5 This is what the LORD says: "What fault did your fathers find in me, that they strayed so far from me? They followed worthless idols and became worthless themselves.
6 They did not ask, 'Where is the LORD, who brought us up out of Egypt and led us through the barren wilderness, through a land of deserts and rifts, a land of drought and darkness, a land where no one travels and no one lives?'
7 I brought you into a fertile land to eat its fruit and rich produce. But you came and defiled my land and made my inheritance detestable.
8 The priests did not ask, 'Where is the LORD?' Those who deal with the law did not know me; the leaders rebelled against me. The prophets prophesied by Baal, following worthless idols.
9 "Therefore I bring charges against you again," declares the LORD. "And I will bring charges against your children's children.

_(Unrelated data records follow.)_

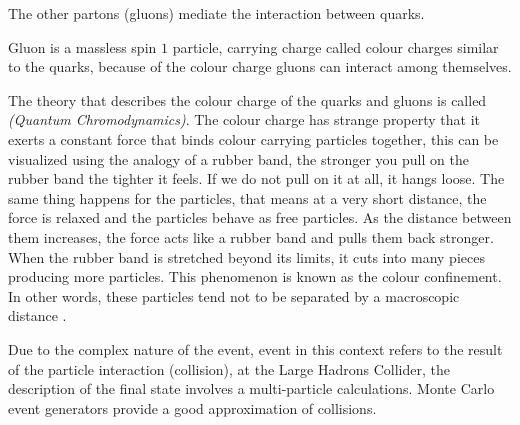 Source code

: The other partons (gluons)  mediate the interaction between quarks. 

Gluon is a massless spin $1$ particle, carrying charge called colour charges similar to the quarks, because  of the colour charge gluons can interact among themselves.

The theory that describes the colour charge of the quarks and gluons is called \emph{(Quantum Chromodynamics)}. The colour charge has strange property that it exerts a constant force that binds colour carrying particles together, this can be visualized using the analogy of a rubber band, the stronger you pull on the rubber band the tighter it feels.
If we do not pull on it at all, it hangs loose. The same thing happens for the particles,  that means at a very short distance, the force is relaxed and the particles behave as free particles. As the distance between them increases, the force acts like a rubber band and pulls them back stronger. When the rubber band is stretched beyond its limits, it cuts into many pieces producing more particles. This phenomenon is known as the colour confinement. In other words, these particles tend not to be separated by a macroscopic distance
 \citep{particle}.

Due to the complex nature of the event, event in this context refers to the result of the particle interaction (collision), at the Large Hadrons Collider, the description of the final state involves a multi-particle calculations. Monte Carlo event generators provide a good approximation of collisions.\label{sec}

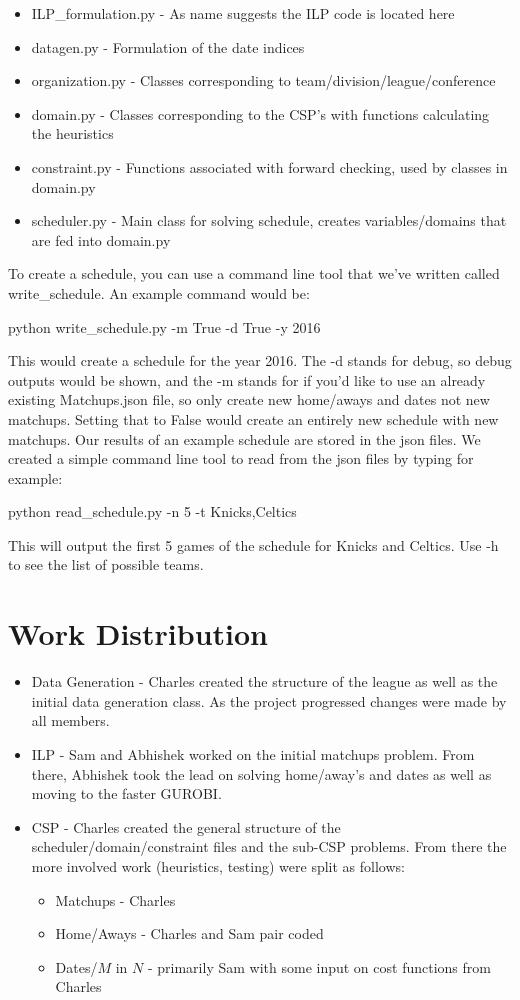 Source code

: \documentclass{article}
\begin{document}
	\begin{itemize}
		\item ILP\_formulation.py - As name suggests the ILP code is located here
		\item datagen.py - Formulation of the date indices
		\item organization.py - Classes corresponding to team/division/league/conference
		\item domain.py - Classes corresponding to the CSP's with functions calculating the heuristics
		\item constraint.py - Functions associated with forward checking, used by classes in domain.py
		\item scheduler.py - Main class for solving schedule, creates variables/domains that are fed into domain.py
	\end{itemize}
	To create a schedule, you can use a command line tool that we've written called write\_schedule. An example command would be:
	\begin{center}
		python write\_schedule.py -m True -d True -y 2016
	\end{center}
	This would create a schedule for the year 2016. The -d stands for debug, so debug outputs would be shown, and the -m stands for if you'd like to use an already existing Matchups.json file, so only create new home/aways and dates not new matchups. Setting that to False would create an entirely new schedule with new matchups.
	Our results of an example schedule are stored in the json files. We created a simple command line tool to read from the json files by typing for example:
	\begin{center}
		python read\_schedule.py -n 5 -t Knicks,Celtics
	\end{center}
	This will output the first 5 games of the schedule for Knicks and Celtics. Use -h to see the list of possible teams.

	\section{Work Distribution}
	\begin{itemize}
	\item Data Generation - Charles created the structure of the league as well as the initial data generation class. As the project progressed changes were made by all members.
	\item ILP - Sam and Abhishek worked on the initial matchups problem. From there, Abhishek took the lead on solving home/away's and dates as well as moving to the faster GUROBI.
	\item CSP - Charles created the general structure of the scheduler/domain/constraint files and the sub-CSP problems. From there the more involved work (heuristics, testing) were split as follows:
		\begin{itemize}
			\item Matchups - Charles
			\item Home/Aways - Charles and Sam pair coded
			\item Dates/$M$ in $N$ - primarily Sam with some input on cost functions from Charles
		\end{itemize}
	\end{itemize}
\end{document}
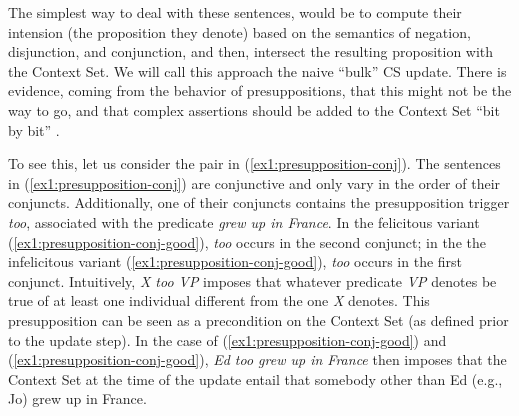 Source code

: The simplest way to deal with these sentences, would be to compute their intension (the proposition they denote) based on the semantics of negation, disjunction, and conjunction, and then, intersect the resulting proposition with the Context Set. We will call this approach the naive ``bulk'' CS update. There is evidence, coming from the behavior of presuppositions, that this might not be the way to go, and that complex assertions should be added to the Context Set ``bit by bit'' \parencite{Heim1982,Heim1983a,Heim1983b}.

To see this, let us consider the pair in (\ref{ex1:presupposition-conj}). The sentences in (\ref{ex1:presupposition-conj}) are conjunctive and only vary in the order of their conjuncts. Additionally, one of their conjuncts contains the presupposition trigger \textit{too}, associated with the predicate \textit{grew up in France}. In the felicitous variant (\ref{ex1:presupposition-conj-good}), \textit{too} occurs in the second conjunct; in the the infelicitous variant (\ref{ex1:presupposition-conj-good}), \textit{too} occurs in the first conjunct. Intuitively, \textit{X too VP} imposes that whatever predicate \textit{VP} denotes be true of at least one individual different from the one \textit{X} denotes. This presupposition can be seen as a precondition on the Context Set (as defined prior to the update step). In the case of (\ref{ex1:presupposition-conj-good}) and (\ref{ex1:presupposition-conj-good}), \textit{Ed too grew up in France} then imposes that the Context Set at the time of the update entail that somebody other than Ed (e.g., Jo) grew up in France. 

\begin{exe}
	\ex \label{ex1:presupposition-conj}
	\begin{xlist}
		\label{ex1:presupposition-conj-good}
		\label{ex1:presupposition-conj-bad}
	\end{xlist}
\end{exe}

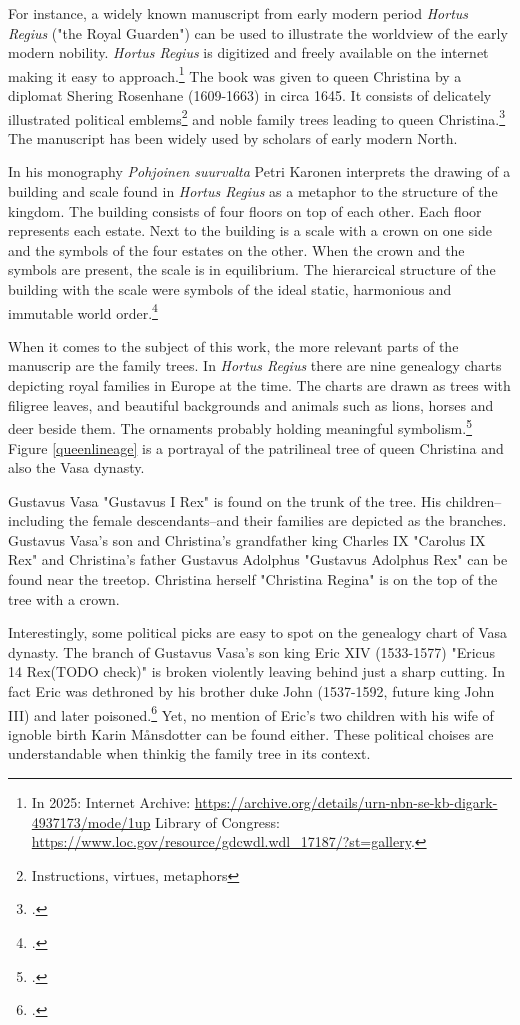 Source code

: For instance, a widely known manuscript from early modern period \textit{Hortus Regius} ("the Royal Guarden") can be used to illustrate the worldview of the early modern nobility. \textit{Hortus Regius} is digitized and freely available on the internet making it easy to approach.\footnote{In 2025: Internet Archive: \url{https://archive.org/details/urn-nbn-se-kb-digark-4937173/mode/1up} Library of Congress: \url{https://www.loc.gov/resource/gdcwdl.wdl\_17187/?st=gallery}.} The book was given to queen Christina by a diplomat Shering Rosenhane (1609-1663) in circa 1645. It consists of delicately illustrated political emblems\footnote{Instructions, virtues, metaphors} and noble family trees leading to queen Christina.\footcites{congresslibrary}[p. 271.]{BlennowAnna} The manuscript has been widely used by scholars of early modern North.

In his monography \textit{Pohjoinen suurvalta} Petri Karonen interprets the drawing of a building and scale found in \textit{Hortus Regius} as a metaphor to the structure of the kingdom. The building consists of four floors on top of each other. Each floor represents each estate. Next to the building is a scale with a crown on one side and the symbols of the four estates on the other. When the crown and the symbols are present, the scale is in equilibrium. The hierarcical structure of the building with the scale were symbols of the ideal static, harmonious and immutable world order.\footcite[p. 162-165.]{pSuurvalta}

When it comes to the subject of this work, the more relevant parts of the manuscrip are the family trees. In \textit{Hortus Regius} there are nine genealogy charts depicting royal families in Europe at the time. The charts are drawn as trees with filigree leaves, and beautiful backgrounds and animals such as lions, horses and deer beside them. The ornaments probably holding meaningful symbolism.\footcite{hortusregius} Figure \ref{queenlineage} is a portrayal of the patrilineal tree of queen Christina and also the Vasa dynasty.

Gustavus Vasa "Gustavus I Rex" is found on the trunk of the tree. His children–including the female descendants–and their families are depicted as the branches. Gustavus Vasa's son and Christina's grandfather king Charles IX "Carolus IX Rex" and Christina's father Gustavus Adolphus "Gustavus Adolphus Rex" can be found near the treetop. Christina herself "Christina Regina" is on the top of the tree with a crown. 

Interestingly, some political picks are easy to spot on the genealogy chart of Vasa dynasty. The branch of Gustavus Vasa's son king Eric XIV (1533-1577) "Ericus 14 Rex(TODO check)" is broken violently leaving behind just a sharp cutting. In fact Eric was dethroned by his brother duke John (1537-1592, future king John III) and later poisoned.\footcite[p. 118-124.]{MelinEtAl} Yet, no mention of Eric's two children with his wife of ignoble birth Karin Månsdotter can be found either. These political choises are understandable when thinkig the family tree in its context.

10 Cross over to the coasts of Kittim and look, send to Kedar and observe closely; see if there has ever been anything like this:
11 Has a nation ever changed its gods? (Yet they are not gods at all.) But my people have exchanged their Glory for worthless idols.
12 Be appalled at this, O heavens, and shudder with great horror," declares the LORD.
13 "My people have committed two sins: They have forsaken me, the spring of living water, and have dug their own cisterns, broken cisterns that cannot hold water.
34 On your clothes men find the lifeblood of the innocent poor, though you did not catch them breaking in. Yet in spite of all this 35you say, 'I am innocent; he is not angry with me.' But I will pass judgment on you because you say, 'I have not sinned.'
36 Why do you go about so much, changing your ways? You will be disappointed by Egypt as you were by Assyria. 37 You will also leave that place with your hands on your head, for the LORD has rejected those you trust; you will not be helped by them.
Again, I'd want to emphasise that it was not that Israel failed to measure up to God’s standard in a legalistic sense (which, of course, they did not); rather, we see the nation completely forgetting the grace they had been shown in their redemption, and snubbing the God that had shown them such grace. This ultimately led to the exile, just as Moses had warned it would in Deuteronomy 29. There are high points in Israel’s history – such as the ‘rediscovery’ of the Law by Ezra and the exiles in Nehemiah 8 – but the over-riding sad story of the Old Testament is the rejection of the covenant by God’s people.